File photo: Russian President Vladimir Putin with US President Donald Trump at a summit meeting in Helsinki, Finland. Photo: Wikimedia Commons

Europe is rearming. Not by choice, but forced into re-evaluating its security after US President Donald Trump’s administration has appeared to align the US with Russia against Europe, the most obvious manifestation of which is Trump negotiating Ukraine’s future with Russian President Vladimir Putin alone over a telephone call. The shift was heralded when US defence secretary Pete Hegseth told his Nato counterparts at their first meeting that Russia would get to keep the territory it held in Ukraine.

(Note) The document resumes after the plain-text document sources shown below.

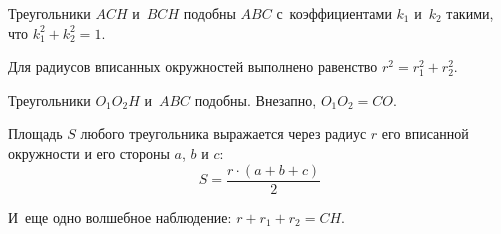 \begin{problems}

\item
Треугольники $ACH$ и~$BCH$ подобны $ABC$ с~коэффициентами $k_1$ и~$k_2$ такими,
что $k_1^2 + k_2^2 = 1$.

\item
Для радиусов вписанных окружностей выполнено равенство $r^2 = r_1^2 + r_2^2$.

\item
Треугольники $O_1 O_2 H$ и~$ABC$ подобны.
\qquad
\problem
Внезапно, $O_1 O_2 = C O$.

\end{problems}

\statement
Площадь $S$ любого треугольника выражается через радиус $r$ его вписанной
окружности и его стороны $a$, $b$ и $c$:
\[
    S = \frac{r \cdot (a + b + c)}{2}
\]

\begin{problems}

\item
И~еще одно волшебное наблюдение: $r + r_1 + r_2 = CH$.

\end{problems}


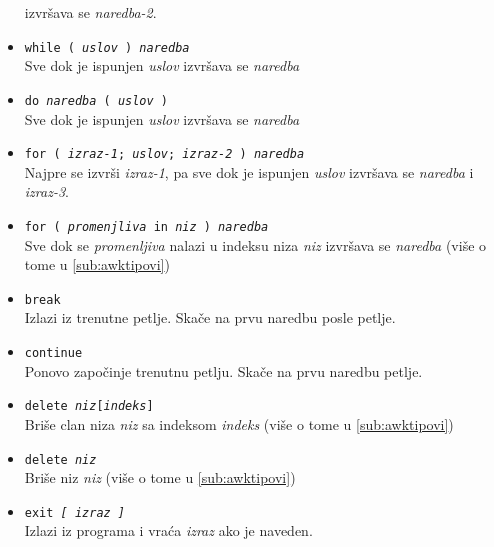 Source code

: \documentclass[12pt,a4paper]{article}
\begin{document}
\begin{itemize}
          izvr\v sava se {\it naredba-2}.
        \item
          {\tt while ( {\it uslov} ) {\it naredba}}\\
          Sve dok je ispunjen {\it uslov} izvr\v sava se {\it naredba}
        \item
          {\tt do {\it naredba} ( {\it uslov} )}\\
          Sve dok je ispunjen {\it uslov} izvr\v sava se {\it naredba}
        \item
          {\tt for ( {\it izraz-1}; {\it uslov}; {\it izraz-2} )
          {\it naredba}}\\
          Najpre se izvr\v si {\it izraz-1}, pa sve dok je ispunjen
          {\it uslov} izvr\v sava se {\it naredba} i {\it izraz-3}.
        \item
          {\tt for ( {\it promenjliva} in {\it niz} ) {\it naredba}}\\
          Sve dok se {\it promenljiva} nalazi u indeksu niza {\it niz}
          izvr\v sava se {\it naredba} (vi\v se o tome u \ref{sub:awktipovi})
        \item
          {\tt break}\\
          Izlazi iz trenutne petlje.
          Ska\v ce na prvu naredbu posle petlje.
        \item
          {\tt continue}\\
          Ponovo zapo\v cinje trenutnu petlju.
          Ska\v ce na prvu naredbu petlje.
        \item
          {\tt delete {\it niz}[{\it indeks}]}\\
          Bri\v se clan niza {\it niz} sa indeksom {\it indeks} (vi\v se o
          tome u \ref{sub:awktipovi})
        \item
          {\tt delete {\it niz}}\\
          Bri\v se niz {\it niz} (vi\v se o tome u \ref{sub:awktipovi})
        \item
          {\tt exit {\it[ izraz ]}}\\
          Izlazi iz programa i vra\'ca {\it izraz} ako je naveden.
        \end{itemize}
%
\end{document}
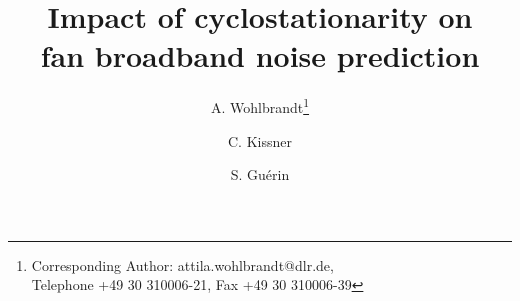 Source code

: \documentclass[preprint,3p,11pt,times]{elsarticle}
\begin{document}

\setcounter{page}{1}
 \listoftodos
% 

\clearpage
\begin{frontmatter}
\setcounter{page}{1}



\title{Impact of cyclostationarity on \\fan broadband noise prediction}

\author{A. Wohlbrandt\footnote{Corresponding Author: attila.wohlbrandt@dlr.de,\\ Telephone +49 30 310006-21, Fax +49 30 310006-39 }}
\author{C. Kissner}
\author{S. Gu\'erin}
\address{Institute of Propulsion Technology, Engine Acoustics Department\\ German Aerospace Center (DLR), M\"uller-Breslau-Str.8, 10623 Berlin, Germany}



\end{frontmatter}
\end{document}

The following day, US Vice President J.D. Vance scolded European leaders at Munich for not listening to populist concerns: the threat to Europe, he declared, was not from Russia or China but ‘from within’, given which ‘there was nothing America can do for you.’ The rift was exposed on the third anniversary of Putin’s invasion of Ukraine, when the US voted with Russia and against Europe on this matter at the UN.

As Vance had declared in Munich, “There is a new sheriff in town” and he appears unencumbered by historic loyalties to Nato or other allies. As European leaders unite to assess the implications of losing American support and reconsider defence and nuclear deterrence viz. Russia, Europe’s problems could soon become the world’s problems. 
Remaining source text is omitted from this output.